Investors were shocked by news that China was raising bank reserve requirements again for the second time in a month. Combine this news with disappointing GDP data for the eurozone and a decline on U.S. consumer sentiment and it's no surprise to see stocks trading lower. The European GDP news sent the euro lower, the dollar higher, and commodities reversing lower again. Crude oil is off 2.4% near $73.46 a barrel. Gold futures are down about $5 near $1,089 an ounce.
Asian markets were mixed. The Japanese markets reopened to gains with a 1.29% rally in the NIKKEI. The Chinese Shanghai index rose 1.0% marking its fourth gain in a row. The Hong Kong Hang Seng fell 0.1% ending a three-day winning streak. Volume was extremely light as investors withdrew ahead of a major holiday. The country of China is about to celebrate the weeklong Lunar New Year holiday, which moves the nation from the Year of the Ox to the Year of the Tiger. Chinese officials waited until after the markets were closed to make their announcement.
No one expected China's government to raise bank requirements again. First of all they had just done so about a month ago. Second, on Thursday China released their CPI figures, which came in lower than expected. If inflation was cooling then why did China need to curb lending again? Analysts and traders have been complaining for years that China's economic numbers released to the public may not reflect reality. Announcements like this certainly makes one wonder. China's central bank said it was raising reserve requirements by another 50 basis points effective February 25th. The move should slow down lending and help keep inflation in check. It also raises doubts about how long China will remain the engine of growth for the global recovery.
If the China news wasn't bad enough the 16-country eurozone (countries using the euro currency) reported their collective Q4 GDP numbers. The results were very disappointing and suggest the entire region could slip back into recession. The eurozone only grew by +0.1% last quarter. Economists were expecting +0.4%. Were it not for France's +0.6% growth the eurozone would have probably seen negative numbers. Germany, the largest economy in Europe, delivered 0.0% (zero) growth. Analysts are now suggesting that the +0.4% growth in the third quarter was all temporary due to government stimulus.
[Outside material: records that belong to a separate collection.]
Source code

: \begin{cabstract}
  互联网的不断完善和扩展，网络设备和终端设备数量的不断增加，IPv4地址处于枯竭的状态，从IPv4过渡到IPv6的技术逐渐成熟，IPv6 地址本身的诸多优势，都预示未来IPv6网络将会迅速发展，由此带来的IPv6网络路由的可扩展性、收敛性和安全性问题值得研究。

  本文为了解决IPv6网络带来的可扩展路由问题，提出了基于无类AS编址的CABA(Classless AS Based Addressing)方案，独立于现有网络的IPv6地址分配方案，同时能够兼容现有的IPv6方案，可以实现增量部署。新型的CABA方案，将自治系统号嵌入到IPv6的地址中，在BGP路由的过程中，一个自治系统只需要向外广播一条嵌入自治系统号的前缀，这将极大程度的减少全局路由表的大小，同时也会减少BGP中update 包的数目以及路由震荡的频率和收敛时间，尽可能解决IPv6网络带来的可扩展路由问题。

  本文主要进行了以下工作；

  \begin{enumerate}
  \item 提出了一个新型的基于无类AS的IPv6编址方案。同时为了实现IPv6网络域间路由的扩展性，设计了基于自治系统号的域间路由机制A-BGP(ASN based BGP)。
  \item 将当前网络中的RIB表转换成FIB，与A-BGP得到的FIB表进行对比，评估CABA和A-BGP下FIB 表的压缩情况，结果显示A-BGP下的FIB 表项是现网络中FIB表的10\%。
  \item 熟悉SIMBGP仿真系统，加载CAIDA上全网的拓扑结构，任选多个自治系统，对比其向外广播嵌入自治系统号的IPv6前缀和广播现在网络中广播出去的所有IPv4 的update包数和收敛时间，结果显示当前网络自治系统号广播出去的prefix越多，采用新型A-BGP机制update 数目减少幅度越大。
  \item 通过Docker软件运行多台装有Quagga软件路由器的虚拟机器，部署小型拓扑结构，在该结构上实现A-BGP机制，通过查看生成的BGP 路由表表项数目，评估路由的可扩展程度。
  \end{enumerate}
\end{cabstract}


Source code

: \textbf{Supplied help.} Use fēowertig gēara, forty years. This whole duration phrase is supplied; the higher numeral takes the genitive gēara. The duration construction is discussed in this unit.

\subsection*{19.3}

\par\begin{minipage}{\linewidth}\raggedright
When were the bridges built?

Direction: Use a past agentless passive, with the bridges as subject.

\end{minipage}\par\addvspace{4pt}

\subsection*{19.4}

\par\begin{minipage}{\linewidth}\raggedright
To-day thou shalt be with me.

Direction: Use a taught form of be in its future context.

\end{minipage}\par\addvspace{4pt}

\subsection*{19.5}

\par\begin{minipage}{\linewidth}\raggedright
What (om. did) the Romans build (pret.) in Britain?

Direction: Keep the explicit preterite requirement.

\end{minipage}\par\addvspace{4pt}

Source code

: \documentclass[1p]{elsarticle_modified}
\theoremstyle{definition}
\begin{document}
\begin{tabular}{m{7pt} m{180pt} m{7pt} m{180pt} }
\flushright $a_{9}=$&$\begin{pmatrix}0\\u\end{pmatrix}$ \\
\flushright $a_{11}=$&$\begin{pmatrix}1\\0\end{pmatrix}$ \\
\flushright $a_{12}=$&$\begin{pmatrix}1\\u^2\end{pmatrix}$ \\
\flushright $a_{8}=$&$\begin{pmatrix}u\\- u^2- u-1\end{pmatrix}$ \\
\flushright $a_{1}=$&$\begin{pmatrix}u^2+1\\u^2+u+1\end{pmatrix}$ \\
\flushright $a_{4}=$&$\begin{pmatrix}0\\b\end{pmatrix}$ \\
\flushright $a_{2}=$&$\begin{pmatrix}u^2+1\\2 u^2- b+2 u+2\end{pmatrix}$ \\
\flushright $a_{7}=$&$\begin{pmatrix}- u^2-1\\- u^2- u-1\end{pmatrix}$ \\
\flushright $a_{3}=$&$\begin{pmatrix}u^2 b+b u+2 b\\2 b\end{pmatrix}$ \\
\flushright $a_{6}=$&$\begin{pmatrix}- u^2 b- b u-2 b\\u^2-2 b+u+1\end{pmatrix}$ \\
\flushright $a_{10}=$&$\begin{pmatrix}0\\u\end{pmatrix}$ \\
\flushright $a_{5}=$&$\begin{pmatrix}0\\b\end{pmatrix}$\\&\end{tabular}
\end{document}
Investors remain focused on the PIGS countries. Portugal's GDP was unchanged. Italy, the region's third largest economy, fell 0.2%. Greek GDP dropped 0.8%. Spain's output slipped 0.1%. Overall it was a very sobering report. The French CAC-40 index gave up 0.49%. The English FTSE dropped 0.28%. The German DAX closed down 0.1%.
Further complicating matters for traders today was a disappointing consumer sentiment report for the U.S. The Reuters/University of Michigan Surveys of Consumers announced their preliminary February reading slipped from 74.4 in January to 73.7 in early February. Economists were expecting a rise to 75.0. Inside the survey is several components. Consumer's 12-month outlook slipped from 84 to 79. Consumer expectations fell from 70.1 in January to 66.9 in February. Why do we care? Analysts believe that if consumer sentiment is falling they will spend less and nearly 70% of the U.S. economy is consumer spending.
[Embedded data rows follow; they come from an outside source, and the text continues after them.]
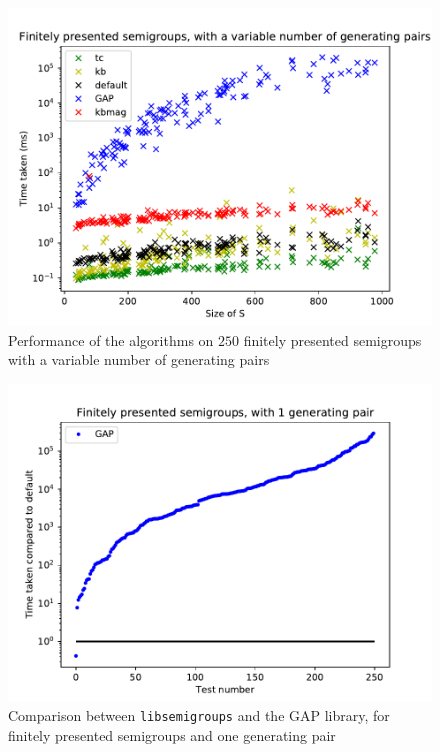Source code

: \begin{figure}[h]
  \centering
  \includegraphics[width=\textwidth]{pics/ch-pairs/bench-fp-vp-times}
  \caption[Benchmark: all algorithms, finitely presented, $n$ pairs]
  {Performance of the algorithms on $250$ finitely presented semigroups
    with a variable number of generating pairs}
  \label{fig:bench-fp-vp-times}
\end{figure}

\begin{figure}[h]
  \centering
  \includegraphics[width=\textwidth]{pics/ch-pairs/bench-fp-1p-gap}
  \caption[Benchmark: GAP/\texttt{libsemigroups}, finitely presented, 1 pair]
  {Comparison between \texttt{libsemigroups} and the GAP library, for
    finitely presented semigroups and one generating pair}
  \label{fig:bench-fp-1p-gap}
\end{figure}

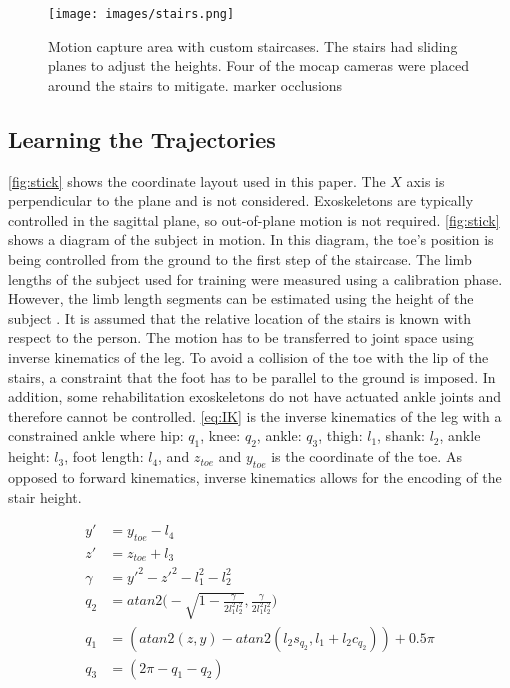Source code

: \begin{figure}
    \centering 
    \texttt{[image: images/stairs.png]}
    \caption{Motion capture area with custom staircases. The stairs had sliding planes to adjust the heights. Four of the mocap cameras were placed around the stairs to mitigate. marker occlusions}
    \label{fig:mocap} 
\end{figure} 

\subsection{Learning the Trajectories} 
\autoref{fig:stick} shows the coordinate layout used in this paper. The $X$ axis is perpendicular to the plane and is not considered. Exoskeletons are typically controlled in the sagittal plane, so out-of-plane motion is not required. \autoref{fig:stick} shows a diagram of the subject in motion. In this diagram, the toe's position is being controlled from the ground to the first step of the staircase. The limb lengths of the subject used for training were measured using a calibration phase. However, the limb length segments can be estimated using the height of the subject \cite{anthropomorphic}. It is assumed that the relative location of the stairs is known with respect to the person. The motion has to be transferred to joint space using inverse kinematics of the leg. To avoid a collision of the toe with the lip of the stairs, a constraint that the foot has to be parallel to the ground is imposed. In addition, some rehabilitation exoskeletons do not have actuated ankle joints and therefore cannot be controlled.  \autoref{eq:IK} is the inverse kinematics of the leg with a constrained ankle where hip: $q_1$, knee: $q_2$, ankle: $q_3$, thigh: $l_1$, shank: $l_2$, ankle height: $l_3$, foot length: $l_4$, and $z_{toe}$ and $y_{toe}$ is the coordinate of the toe. As opposed to forward kinematics, inverse kinematics allows for the encoding of the stair height. 

\begin{equation} 
    \begin{aligned} 
        y' &= y_{toe} - l_4 \\ 
        z' &= z_{toe} + l_3 \\  
        \gamma &= y'^2 - z'^2 - l_1^2  - l_2^2 \\ 
        q_2 &= atan2 \Bigg( -\sqrt{1 - \frac{\gamma }{2 l_1^2 l_2^2}}, \frac{\gamma}{2 l_1^2 l_2^2}\Bigg)\\ 
        q_1 &= (atan2(z, y) - atan2( l_2 s_{q_2}, l_1 + l_2 c_{q_2})) + 0.5\pi \\ 
        q_3 &= (2\pi - q_1 - q_2) 
    \end{aligned} 
    \label{eq:IK} 
\end{equation} 

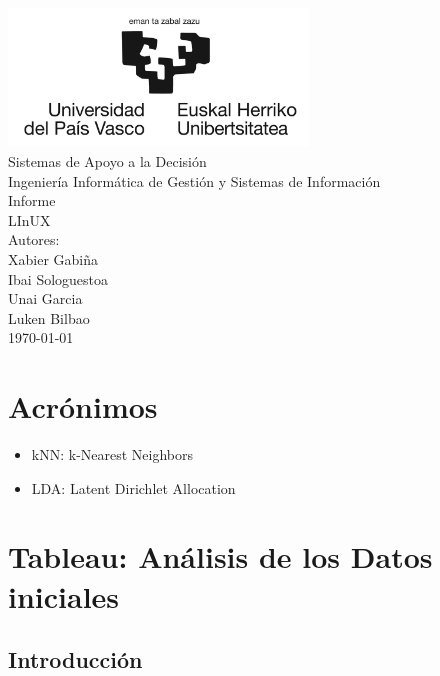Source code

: \documentclass{report}
\begin{document}
    \begin{titlepage}
        \centering
        \includegraphics[width=0.6\textwidth]{./img/logo.jpg}\\
        \vspace{1cm}
        \LARGE Sistemas de Apoyo a la Decisión\\
        \vspace{0.5cm}
        \Large Ingeniería Informática de Gestión y Sistemas de Información\\
        \vspace{3cm}
        \Huge Informe\\
        \huge LInUX\\
        \vspace{2.5cm}
        \Large Autores:\\
        \vspace{0.2cm}
        \large Xabier Gabiña\\
        \large Ibai Sologuestoa\\
        \large Unai Garcia\\
        \large Luken Bilbao\\
        \vfill
        \today
    \end{titlepage}
    \tableofcontents
    \listoffigures
    \listoftables
    \chapter*{Acrónimos}
        \begin{itemize}
            \item kNN: k-Nearest Neighbors
            \item LDA: Latent Dirichlet Allocation
        \end{itemize}
    \chapter{Tableau: Análisis de los Datos iniciales}
        \section{Introducción}
\end{document}
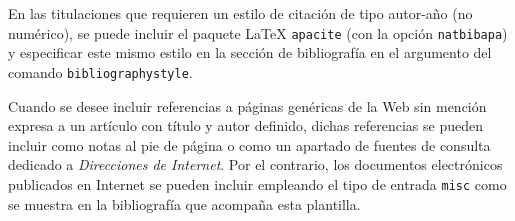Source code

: En las titulaciones que requieren un estilo de citación de tipo autor-año (no numérico), se puede incluir el paquete \LaTeX{} \texttt{apacite} (con la opción \texttt{natbibapa}) y especificar este mismo estilo en la sección de bibliografía en el argumento del comando \texttt{bibliographystyle}.

Cuando se desee incluir referencias a páginas genéricas de la Web sin mención expresa a un artículo con título y autor definido, dichas referencias se pueden incluir como notas al pie de página o como un apartado de fuentes de consulta dedicado a \emph{Direcciones de Internet}. Por el contrario, los documentos electrónicos publicados en Internet se pueden incluir empleando el tipo de entrada \texttt{misc} como se muestra en la bibliografía que acompaña esta plantilla.




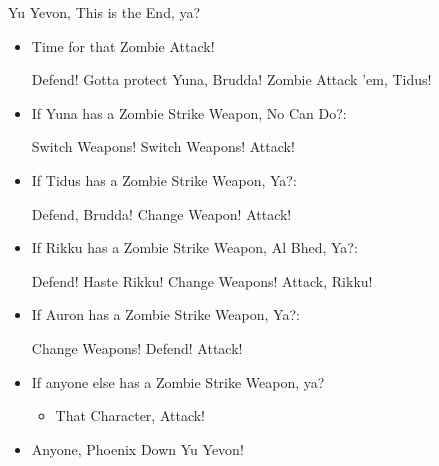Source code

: \begin{battle}[99999]{Yu Yevon, This is the End, ya?}
\begin{itemize}
\item Time for that Zombie Attack!
\begin{itemize}
\yunaf Defend! Gotta protect Yuna, Brudda!
\tidusf Zombie Attack 'em, Tidus!
\end{itemize}
\item If Yuna has a Zombie Strike Weapon, No Can Do?:
\begin{itemize}
\yunaf Switch Weapons!
\tidusf Switch Weapons!
\yunaf Attack!
\end{itemize}
\item If Tidus has a Zombie Strike Weapon, Ya?:
\begin{itemize}
\yunaf Defend, Brudda!
\tidusf Change Weapon!
\tidusf Attack!
\end{itemize}
\item If Rikku has a Zombie Strike Weapon, Al Bhed, Ya?:
\begin{itemize}
\yunaf Defend!
\tidusf Haste Rikku!
\yunaf Change Weapons!
\rikkuf Attack, Rikku!
\end{itemize}
\item If Auron has a Zombie Strike Weapon, Ya?:
\begin{itemize}
\switch{\yuna}{\auron}
\auronf Change Weapons!
\tidusf Defend!
\auronf Attack!
\end{itemize}
\item If anyone else has a Zombie Strike Weapon, ya?
\begin{itemize}
\item That Character, Attack!
\end{itemize}
\item Anyone, Phoenix Down Yu Yevon!
\end{itemize}
\end{battle}
\colstart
Speaking of consumer spending the Commerce Department said January retail sales rose 0.5%, which was better than the 0.3% estimate. The results are not having much of an impact on the market. The RLX retail index is off 0.17%. In a separate report the Commerce Department said business inventories for December fell 0.2%. This was a very disappointing report since it ends a two-month bounce. The +0.3% gain last October ended a 13-month string of declines. November's +0.5% gain inspired hope that the economic rebound was finally kicking in. Today's reading casts more doubt on the strength of the recovery.
Currently stocks are bouncing off their intraday lows. The S&P 500 is down about 7 points near 1071 and trading inside its 1060-1080 range. The NASDAQ composite is back in positive territory with a sudden surge higher in the last 45 minutes. The Dow Industrials has also seen a recent spike higher in the last 30 minutes but remains in negative territory. The small cap Russell 2000 is trying very hard to stay in positive territory with a fractional gain.
Chart of the S&P 500:
Chart of the NASDAQ:
Chart of the Dow Industrials:
Chart of the Russell 2000 index:
Scanning the OptionInvestor.com play list I see that TEVA is showing some relative strength today. AAPL is rising above the $200 level. Yet for the most part stocks are churning sideways.